**Your goal:** In the entries below, find each line with the string "included" and copy it.

Records shown Start Marker

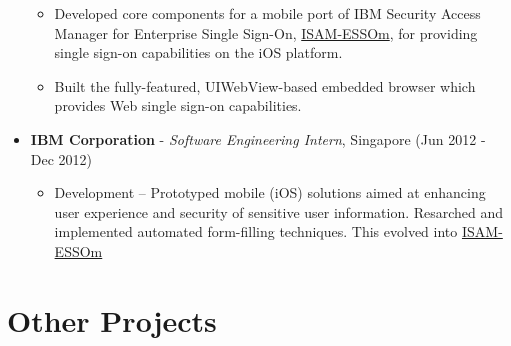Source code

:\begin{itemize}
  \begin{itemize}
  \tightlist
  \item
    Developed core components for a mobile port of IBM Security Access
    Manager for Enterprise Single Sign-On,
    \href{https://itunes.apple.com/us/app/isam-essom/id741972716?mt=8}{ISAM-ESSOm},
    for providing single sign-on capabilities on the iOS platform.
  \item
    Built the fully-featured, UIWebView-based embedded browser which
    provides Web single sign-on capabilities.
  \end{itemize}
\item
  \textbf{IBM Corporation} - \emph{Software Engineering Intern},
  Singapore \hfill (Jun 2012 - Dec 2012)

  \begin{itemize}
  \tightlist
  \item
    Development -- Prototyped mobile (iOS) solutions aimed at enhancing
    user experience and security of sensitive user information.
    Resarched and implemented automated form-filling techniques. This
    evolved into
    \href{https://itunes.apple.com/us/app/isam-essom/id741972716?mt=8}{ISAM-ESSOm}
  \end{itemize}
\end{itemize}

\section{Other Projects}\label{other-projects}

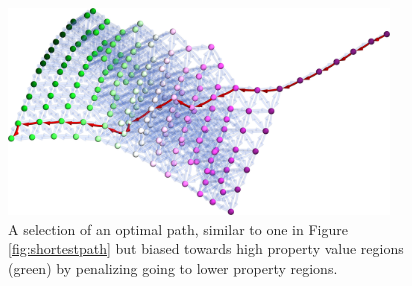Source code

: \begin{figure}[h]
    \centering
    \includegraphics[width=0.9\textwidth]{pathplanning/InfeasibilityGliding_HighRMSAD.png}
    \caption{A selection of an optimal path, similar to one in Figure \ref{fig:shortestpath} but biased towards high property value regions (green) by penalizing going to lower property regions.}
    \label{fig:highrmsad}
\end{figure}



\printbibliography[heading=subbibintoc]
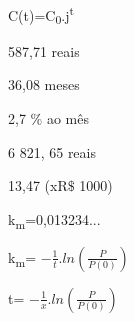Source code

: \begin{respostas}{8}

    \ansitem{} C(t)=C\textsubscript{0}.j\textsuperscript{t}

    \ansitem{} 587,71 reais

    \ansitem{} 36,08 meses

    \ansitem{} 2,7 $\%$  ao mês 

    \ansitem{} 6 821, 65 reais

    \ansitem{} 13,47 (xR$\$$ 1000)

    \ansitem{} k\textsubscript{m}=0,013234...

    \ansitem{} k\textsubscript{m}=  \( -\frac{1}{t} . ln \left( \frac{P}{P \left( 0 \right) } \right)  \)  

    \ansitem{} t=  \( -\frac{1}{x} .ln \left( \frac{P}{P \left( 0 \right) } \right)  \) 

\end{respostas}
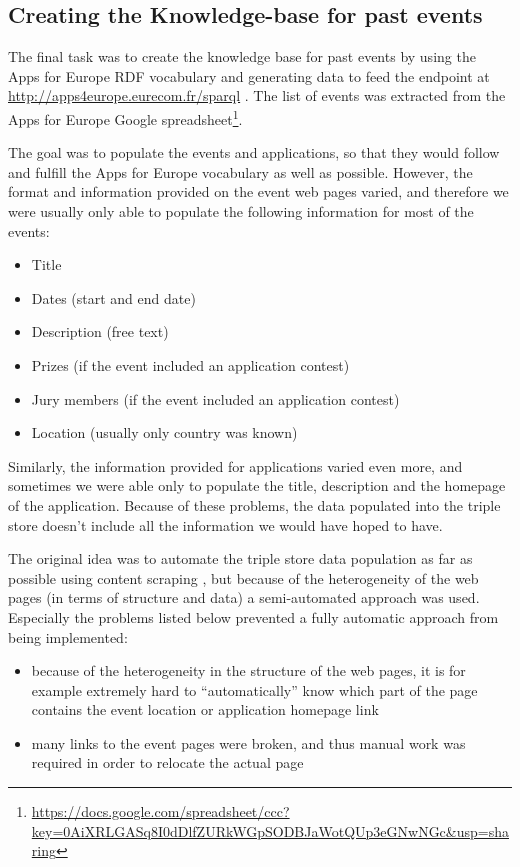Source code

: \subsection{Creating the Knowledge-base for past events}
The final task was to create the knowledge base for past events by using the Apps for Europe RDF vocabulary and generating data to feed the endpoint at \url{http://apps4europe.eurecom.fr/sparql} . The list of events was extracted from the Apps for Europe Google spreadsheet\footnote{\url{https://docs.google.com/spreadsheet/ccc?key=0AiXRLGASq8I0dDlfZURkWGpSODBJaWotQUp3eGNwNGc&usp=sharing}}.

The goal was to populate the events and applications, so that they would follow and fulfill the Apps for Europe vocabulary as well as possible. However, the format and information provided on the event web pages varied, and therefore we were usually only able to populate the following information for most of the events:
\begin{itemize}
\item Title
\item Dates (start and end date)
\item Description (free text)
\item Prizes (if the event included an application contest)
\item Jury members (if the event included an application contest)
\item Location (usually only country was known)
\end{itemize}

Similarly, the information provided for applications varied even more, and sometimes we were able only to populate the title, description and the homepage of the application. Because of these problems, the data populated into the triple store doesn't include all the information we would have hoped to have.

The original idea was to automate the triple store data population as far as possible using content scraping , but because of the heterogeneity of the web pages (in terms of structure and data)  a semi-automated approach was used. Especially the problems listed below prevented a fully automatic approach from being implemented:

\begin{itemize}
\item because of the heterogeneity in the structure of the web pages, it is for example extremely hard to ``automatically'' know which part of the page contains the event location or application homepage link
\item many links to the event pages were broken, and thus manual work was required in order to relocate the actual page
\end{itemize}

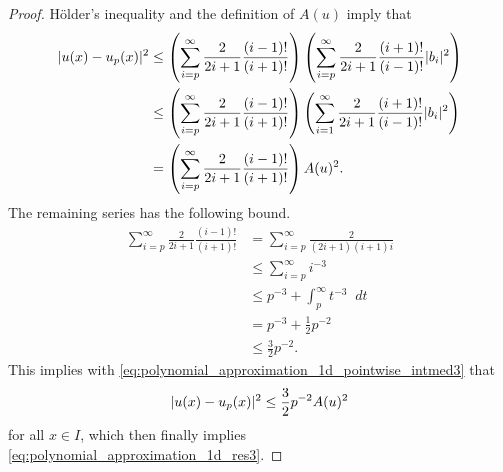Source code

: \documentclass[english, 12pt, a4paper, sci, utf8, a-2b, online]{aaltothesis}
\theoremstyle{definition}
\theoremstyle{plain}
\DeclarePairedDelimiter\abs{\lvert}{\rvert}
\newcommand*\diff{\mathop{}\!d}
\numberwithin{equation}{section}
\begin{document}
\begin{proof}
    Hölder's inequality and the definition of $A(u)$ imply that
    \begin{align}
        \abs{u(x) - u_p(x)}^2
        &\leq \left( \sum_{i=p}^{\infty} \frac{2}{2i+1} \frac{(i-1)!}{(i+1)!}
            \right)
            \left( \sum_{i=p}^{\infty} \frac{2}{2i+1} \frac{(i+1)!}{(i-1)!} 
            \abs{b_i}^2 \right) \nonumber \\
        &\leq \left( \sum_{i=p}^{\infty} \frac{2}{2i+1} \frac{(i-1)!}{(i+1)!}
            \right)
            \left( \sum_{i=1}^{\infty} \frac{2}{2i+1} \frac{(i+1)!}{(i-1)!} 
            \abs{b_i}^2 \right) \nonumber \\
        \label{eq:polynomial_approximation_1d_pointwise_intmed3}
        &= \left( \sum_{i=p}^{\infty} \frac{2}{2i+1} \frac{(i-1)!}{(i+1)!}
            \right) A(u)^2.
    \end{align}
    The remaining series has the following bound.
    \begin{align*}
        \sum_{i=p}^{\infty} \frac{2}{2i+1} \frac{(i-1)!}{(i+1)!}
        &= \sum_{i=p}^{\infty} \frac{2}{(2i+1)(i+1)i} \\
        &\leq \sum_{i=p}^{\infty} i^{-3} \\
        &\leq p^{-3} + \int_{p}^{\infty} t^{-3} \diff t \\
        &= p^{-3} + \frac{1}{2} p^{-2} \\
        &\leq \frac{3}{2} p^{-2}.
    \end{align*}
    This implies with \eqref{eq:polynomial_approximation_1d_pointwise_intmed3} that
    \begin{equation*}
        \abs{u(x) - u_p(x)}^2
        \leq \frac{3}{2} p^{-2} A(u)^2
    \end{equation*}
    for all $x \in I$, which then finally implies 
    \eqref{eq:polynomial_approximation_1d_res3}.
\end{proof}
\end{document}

Records shown End Marker

**Task output:**
\item Prizes (if the event included an application contest)
\item Jury members (if the event included an application contest)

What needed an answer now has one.